Aside from the purely technical explanation what exactly is software?

I believe the most productive way to answer this question is that software solves problems. This may seem like a fairly broad explanation, but even a game could be described as solving the problem of boredom.

I believe this way of thinking enables us to better place ourself in the shoes of the user. Unfortunately I think too often we lose sight of why it is we are producing all this software, we assume we need to produce more and more and we assume too much about how users react to all this.

Users Experience Software

Sometimes we can fall into a trap of viewing User Experience (UX) as a distinct element of software when actually it is more pervasive than that.

UX is not the cherry on the cake its the whole recipe.

UI, features and defects all go to make up the experience users have when they interact with software, the moment we concentrate too much on any one element we degrade this experience.

Nowhere is this more evident than when we let ourselves become entangled in a conveyer belt of new features. Its incredibly easy to spoil a slick UX by muddying the waters by layering more and more features together until there is no longer any clear purpose to what we have created.

We shouldn't see software as an arms race, if we concentrate on one problem and provide a great solution users will come and word will spread.

Its no surprise that some of the most popular and successful apps are very simple propositions, they don't need much explaining and they don't readily add new features if it might harm this central use case (as an example think how long Facebook spent deliberating on the best way to introduce a dislike button).  

Be Platform Agnostic

Its a very common occurrence to hear things like

"We need an app that...."

"We should add something to the website that..."

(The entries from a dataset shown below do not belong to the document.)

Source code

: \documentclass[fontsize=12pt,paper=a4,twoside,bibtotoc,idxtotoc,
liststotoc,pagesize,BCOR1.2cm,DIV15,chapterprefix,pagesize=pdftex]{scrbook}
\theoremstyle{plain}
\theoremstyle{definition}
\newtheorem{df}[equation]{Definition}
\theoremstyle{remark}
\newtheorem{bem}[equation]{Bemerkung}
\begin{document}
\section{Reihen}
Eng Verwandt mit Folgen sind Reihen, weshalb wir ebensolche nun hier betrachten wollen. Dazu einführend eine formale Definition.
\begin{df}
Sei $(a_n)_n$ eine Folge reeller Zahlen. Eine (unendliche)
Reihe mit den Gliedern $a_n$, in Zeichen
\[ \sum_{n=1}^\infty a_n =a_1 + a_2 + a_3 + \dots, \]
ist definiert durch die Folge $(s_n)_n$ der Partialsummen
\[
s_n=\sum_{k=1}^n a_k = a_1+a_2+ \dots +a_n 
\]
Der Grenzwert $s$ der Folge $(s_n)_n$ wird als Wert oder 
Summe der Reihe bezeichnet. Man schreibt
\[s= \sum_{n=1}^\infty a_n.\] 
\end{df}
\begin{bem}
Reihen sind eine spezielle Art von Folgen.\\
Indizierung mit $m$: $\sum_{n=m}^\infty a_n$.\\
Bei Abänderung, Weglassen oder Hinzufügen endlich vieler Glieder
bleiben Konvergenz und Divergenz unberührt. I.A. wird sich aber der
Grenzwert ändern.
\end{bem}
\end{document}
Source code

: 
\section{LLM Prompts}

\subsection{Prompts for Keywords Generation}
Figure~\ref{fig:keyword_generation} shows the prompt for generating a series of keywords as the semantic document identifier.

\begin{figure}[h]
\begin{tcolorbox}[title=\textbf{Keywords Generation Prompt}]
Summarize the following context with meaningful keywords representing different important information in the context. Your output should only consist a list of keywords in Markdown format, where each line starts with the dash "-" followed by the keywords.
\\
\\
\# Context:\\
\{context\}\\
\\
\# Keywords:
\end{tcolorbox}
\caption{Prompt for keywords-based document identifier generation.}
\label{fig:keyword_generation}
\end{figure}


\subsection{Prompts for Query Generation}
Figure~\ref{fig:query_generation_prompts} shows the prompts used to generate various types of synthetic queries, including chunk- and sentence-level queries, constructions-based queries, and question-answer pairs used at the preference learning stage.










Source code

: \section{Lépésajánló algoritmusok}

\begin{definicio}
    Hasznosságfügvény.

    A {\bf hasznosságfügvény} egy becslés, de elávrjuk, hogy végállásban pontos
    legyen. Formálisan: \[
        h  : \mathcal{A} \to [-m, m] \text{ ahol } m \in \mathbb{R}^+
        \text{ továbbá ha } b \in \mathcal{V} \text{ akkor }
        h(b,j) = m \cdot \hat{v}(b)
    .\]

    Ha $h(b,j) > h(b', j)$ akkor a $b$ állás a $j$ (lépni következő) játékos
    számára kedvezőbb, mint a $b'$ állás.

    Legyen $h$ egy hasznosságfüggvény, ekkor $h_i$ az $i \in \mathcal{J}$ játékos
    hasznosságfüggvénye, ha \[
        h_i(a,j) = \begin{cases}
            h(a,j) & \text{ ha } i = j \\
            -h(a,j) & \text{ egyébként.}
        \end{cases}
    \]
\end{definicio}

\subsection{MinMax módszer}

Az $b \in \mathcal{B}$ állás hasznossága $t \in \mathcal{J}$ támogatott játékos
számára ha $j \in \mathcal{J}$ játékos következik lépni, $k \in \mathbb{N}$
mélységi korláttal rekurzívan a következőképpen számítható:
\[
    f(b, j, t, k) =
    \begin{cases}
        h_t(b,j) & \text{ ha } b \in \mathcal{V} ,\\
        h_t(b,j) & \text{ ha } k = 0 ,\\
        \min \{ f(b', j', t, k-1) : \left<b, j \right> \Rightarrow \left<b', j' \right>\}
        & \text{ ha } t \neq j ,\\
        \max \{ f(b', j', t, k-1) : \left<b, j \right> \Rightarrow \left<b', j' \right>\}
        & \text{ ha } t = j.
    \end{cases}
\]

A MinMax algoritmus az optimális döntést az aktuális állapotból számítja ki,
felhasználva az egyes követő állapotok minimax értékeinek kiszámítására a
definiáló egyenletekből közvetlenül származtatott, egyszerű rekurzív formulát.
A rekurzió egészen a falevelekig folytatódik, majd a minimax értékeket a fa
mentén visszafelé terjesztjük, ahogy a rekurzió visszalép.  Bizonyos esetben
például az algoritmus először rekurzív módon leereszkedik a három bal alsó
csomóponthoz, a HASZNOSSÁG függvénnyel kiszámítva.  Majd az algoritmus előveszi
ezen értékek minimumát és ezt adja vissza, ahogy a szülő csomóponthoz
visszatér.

These things are very often uttered very early on in the development of a solution, but they expose a decision being made about user experience based not on the needs of the user but on the desire to be on trend.

The choice of platform, such as mobile app, website or maybe even not a technical solution at all, should be made based on the how the problem is best solved for the user.

We should instead frame these statements as,

"We want the user to be able to ..."

Sometimes this will naturally point towards a platform, sometimes it will be less obvious, but there is nothing more frustrating as a user than being forced to use an inappropriate platform to fulfil a need.

Cutting Edge Isn't For The Faint of Heart

Development of a solution should always start with the problem, if you pick the right problem this guarantees that you will develop something people want.

Many companies fall into the trap of picking a technology first because they want to be seen as cutting edge and then engaging in a desperate hunt for a problem for this technology to solve.

This inevitably leads to unsatisfying solutions that feel forced, users may initially show enthusiasm for hi-tech cool stuff but if your not solving a problem they care about this will be short lived.

A tell tale sign of this is when too much explanation is required for the user to understand the proposition simply to get to grips with the technology, the best solutions to problems are when we just get it and say "why hasn't someone done this before".

As geeks we see software and technology as an end in and of itself, we code just for the sheer enjoyment of it.

As productive engineers we should be looking to answer questions and solve problems, we should understand that people don't interact with code they experience our solutions.

They don't strive for anything more, if you can't keep them on the hook without cracking out the bells and whistles then your not solving the right problem.